Sasha Gold observes that over 44 percent of so-called poor people actually collect benefits which, added up, often give total greater comfort than that enjoyed by legitimately hard workers.
James Boxleitner doesn’t agree, and reports that in his years on the board of Salvation Station, the divide between middle class, working poor and benefit-dependent shrank every six months until there was no divide left whatsoever. He adds that by 2008, Malcolm Gladwell was, at every public appearance, mentioning his acceptance that Broken Windows was a failure whitewashed by Mayor Rudolph Giuliani. Broken Windows policies entered many people in the criminal justice system, permanently altering the course of their lives irreparably.
Broken windows, obnoxious noises, the stench of burning tyres: all problems which can be solved. Not social problems. Simple problems of effective rubbish disposal and council monitoring for compliance. No need to shunt someone’s life off the road.
‘Broken windows is completely discredited, you didn’t know?’ Boxleitner asks you, sneering, ‘We must bring you up to speed.’
‘It doesn’t change anything,’ Felicity interjects, standing in front of you. ‘Have some more Chianti.’
‘This stuff is $200 a bottle,’ he says. ‘It’s liquid gold, with fewer applications, and single-use.’
‘Just drink it.’
He has to peer around Felicity’s hips to look you hard in the eyes. ‘Auction it; let me auction it. You said you had two in the cellar.’
‘Boys!’ Felicity claps her hands. Fortunately, she lays out the Ko no mono, looking immaculate in her kimono. Following this course comes the tome-wan then the mizumono.
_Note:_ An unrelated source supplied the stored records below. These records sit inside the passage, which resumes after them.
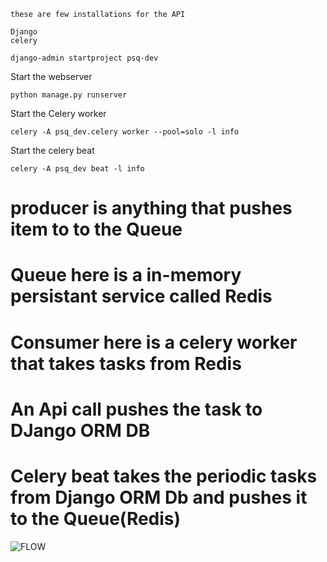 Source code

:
 ```
these are few installations for the API

Django
celery
```
```
django-admin startproject psq-dev
```
Start the webserver
```
python manage.py runserver
```
Start the Celery worker
```
celery -A psq_dev.celery worker --pool=solo -l info
```
Start the celery beat
```
celery -A psq_dev beat -l info
```
# producer is anything that pushes item to to the Queue
# Queue here is a in-memory persistant service called Redis
# Consumer here is a celery worker that takes tasks from Redis
# An Api call pushes the task to DJango ORM DB
# Celery beat takes the periodic tasks from Django ORM Db and pushes it to the Queue(Redis)

![FLOW](https://buildatscale.tech/content/images/size/w1000/2021/10/image.png)

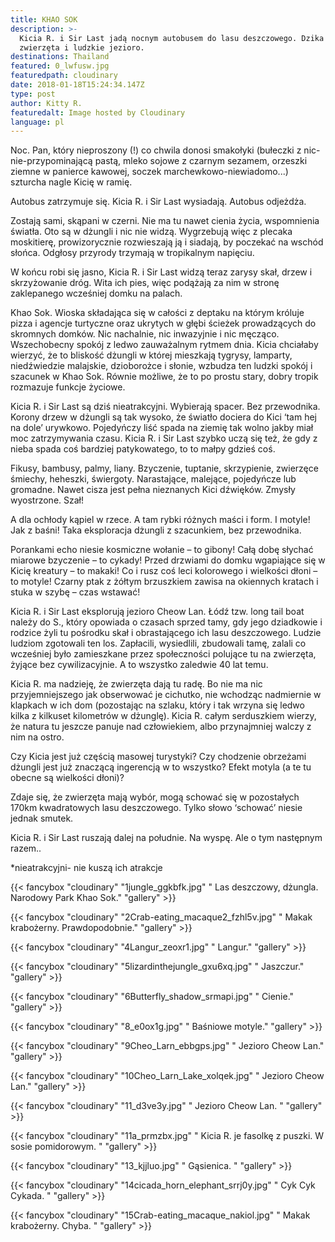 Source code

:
 ```yaml
---
title: KHAO SOK
description: >-
  Kicia R. i Sir Last jadą nocnym autobusem do lasu deszczowego. Dzika przyroda,
  zwierzęta i ludzkie jezioro. 
destinations: Thailand
featured: 0_lwfusw.jpg
featuredpath: cloudinary
date: 2018-01-18T15:24:34.147Z
type: post
author: Kitty R.
featuredalt: Image hosted by Cloudinary
language: pl
---
```

Noc. Pan, który nieproszony (!) co chwila donosi smakołyki (bułeczki z nic-nie-przypominającą  pastą, mleko sojowe z czarnym sezamem, orzeszki ziemne w panierce kawowej, soczek marchewkowo-niewiadomo...) szturcha nagle Kicię w ramię. 

Autobus zatrzymuje się. Kicia R. i Sir Last wysiadają. Autobus odjeżdża. 

Zostają sami, skąpani w czerni. Nie ma tu nawet cienia życia, wspomnienia światła. Oto są w dżungli i nic nie widzą.  Wygrzebują więc z plecaka moskitierę, prowizorycznie rozwieszają ją i siadają, by poczekać na wschód słońca. Odgłosy przyrody trzymają w tropikalnym napięciu. 

W końcu robi się jasno, Kicia R. i Sir Last widzą teraz zarysy skał, drzew i skrzyżowanie dróg. Wita ich pies, więc podążają za nim w stronę zaklepanego wcześniej domku na palach. 

Khao Sok. Wioska składająca się w całości z deptaku na którym króluje pizza i agencje turtyczne oraz ukrytych w głębi ścieżek prowadzących do skromnych domków. Nic nachalnie, nic inwazyjnie i nic męcząco. Wszechobecny spokój z ledwo zauważalnym rytmem dnia. Kicia chciałaby wierzyć, że to bliskość dżungli w której mieszkają tygrysy, lamparty, niedźwiedzie malajskie, dzioborożce i słonie, wzbudza ten ludzki spokój i szacunek w Khao Sok. Równie możliwe, że to po prostu stary, dobry tropik rozmazuje funkcje życiowe. 

Kicia R. i Sir Last są dziś nieatrakcyjni. Wybierają spacer. Bez przewodnika. Korony drzew w dżungli są tak wysoko, że światło dociera do Kici ‘tam hej na dole’ urywkowo. Pojedyńczy liść spada na ziemię tak wolno jakby miał moc zatrzymywania czasu. Kicia R. i Sir Last szybko uczą się też, że gdy z nieba spada coś bardziej patykowatego, to to małpy gdzieś coś. 

Fikusy, bambusy, palmy, liany. Bzyczenie, tuptanie, skrzypienie, zwierzęce śmiechy, heheszki, świergoty. Narastające, malejące, pojedyńcze lub gromadne. Nawet cisza jest pełna nieznanych Kici dźwięków. Zmysły wyostrzone. Szał! 

A dla ochłody kąpiel w rzece. A tam rybki różnych maści i form. I motyle! Jak z baśni! Taka eksploracja dżungli z szacunkiem, bez przewodnika. 

Porankami echo niesie kosmiczne wołanie – to gibony! Całą dobę słychać miarowe bzyczenie – to cykady! Przed drzwiami do domku wgapiające się w Kicię kreatury – to makaki! Co i rusz coś leci kolorowego i wielkości dłoni – to motyle! Czarny ptak z żółtym brzuszkiem zawisa na okiennych kratach i stuka w szybę – czas wstawać! 

Kicia R. i Sir Last eksplorują jezioro Cheow Lan. Łódź tzw. long tail boat należy do S., który opowiada o czasach sprzed tamy, gdy jego dziadkowie i rodzice żyli tu pośrodku skał i obrastającego ich lasu deszczowego. Ludzie ludziom zgotowali ten los. Zapłacili, wysiedlili, zbudowali tamę, zalali co wcześniej było zamieszkane przez społeczności polujące tu na zwierzęta, żyjące bez cywilizacyjnie. A to wszystko zaledwie 40 lat temu. 

Kicia R. ma nadzieję, że zwierzęta dają tu radę. Bo nie ma nic przyjemniejszego jak obserwować je cichutko, nie wchodząc nadmiernie w klapkach w ich dom (pozostając na szlaku, który i tak wrzyna się ledwo kilka z kilkuset kilometrów w dżunglę).  Kicia R. całym serduszkiem wierzy, że natura tu jeszcze panuje nad człowiekiem, albo przynajmniej walczy z nim na ostro. 

Czy Kicia jest już częścią masowej turystyki? Czy chodzenie obrzeżami dżungli jest już znaczącą ingerencją w to wszystko? Efekt motyla (a te tu obecne są wielkości dłoni)?  

Zdaje się, że zwierzęta mają wybór, mogą schować się w pozostałych 170km kwadratowych lasu deszczowego. Tylko słowo ‘schować’ niesie jednak smutek. 

Kicia R. i Sir Last ruszają dalej na południe. Na wyspę. Ale o tym następnym razem.. 

\*nieatrakcyjni- nie kuszą ich atrakcje

{{< fancybox "cloudinary" "1jungle_ggkbfk.jpg" "    Las deszczowy, dżungla. Narodowy Park Khao Sok." "gallery" >}}

{{< fancybox "cloudinary" "2Crab-eating_macaque2_fzhl5v.jpg" "   Makak krabożerny. Prawdopodobnie." "gallery" >}}

{{< fancybox "cloudinary" "4Langur_zeoxr1.jpg" "    Langur." "gallery" >}}

{{< fancybox "cloudinary" "5lizardinthejungle_gxu6xq.jpg" "   Jaszczur." "gallery" >}}

{{< fancybox "cloudinary" "6Butterfly_shadow_srmapi.jpg" "   Cienie." "gallery" >}}

{{< fancybox "cloudinary" "8_e0ox1g.jpg" "   Baśniowe motyle." "gallery" >}}

{{< fancybox "cloudinary" "9Cheo_Larn_ebbgps.jpg" "   Jezioro Cheow Lan." "gallery" >}}

{{< fancybox "cloudinary" "10Cheo_Larn_Lake_xolqek.jpg" "   Jezioro Cheow Lan." "gallery" >}}

{{< fancybox "cloudinary" "11_d3ve3y.jpg" "   Jezioro Cheow Lan. " "gallery" >}}

{{< fancybox "cloudinary" "11a_prmzbx.jpg" "   Kicia R. je fasolkę z puszki. W sosie pomidorowym. " "gallery" >}}

{{< fancybox "cloudinary" "13_kjjluo.jpg" "   Gąsienica. " "gallery" >}}

{{< fancybox "cloudinary" "14cicada_horn_elephant_srrj0y.jpg" "   Cyk Cyk Cykada. " "gallery" >}}

{{< fancybox "cloudinary" "15Crab-eating_macaque_nakiol.jpg" "   Makak krabożerny. Chyba. " "gallery" >}}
Everybody chews, pausing periodically to wipe their lips with silk napkins and donate compliments to you and Felicity.
It’s collectively agreed that all in all, Gazza’s mysterious life and confused values require closer anthropological inspection, Sasha Gold’s nephew happens to be doing his masters in social anthropology and would be delighted to get in touch with the Nasty Neighbour if you happen to have his details and it feels good to proffer Gazza as a tool which somebody responsible can use, but when you come to write down the man’s number and address and loved ones and how to catch up with him, all you have is a name.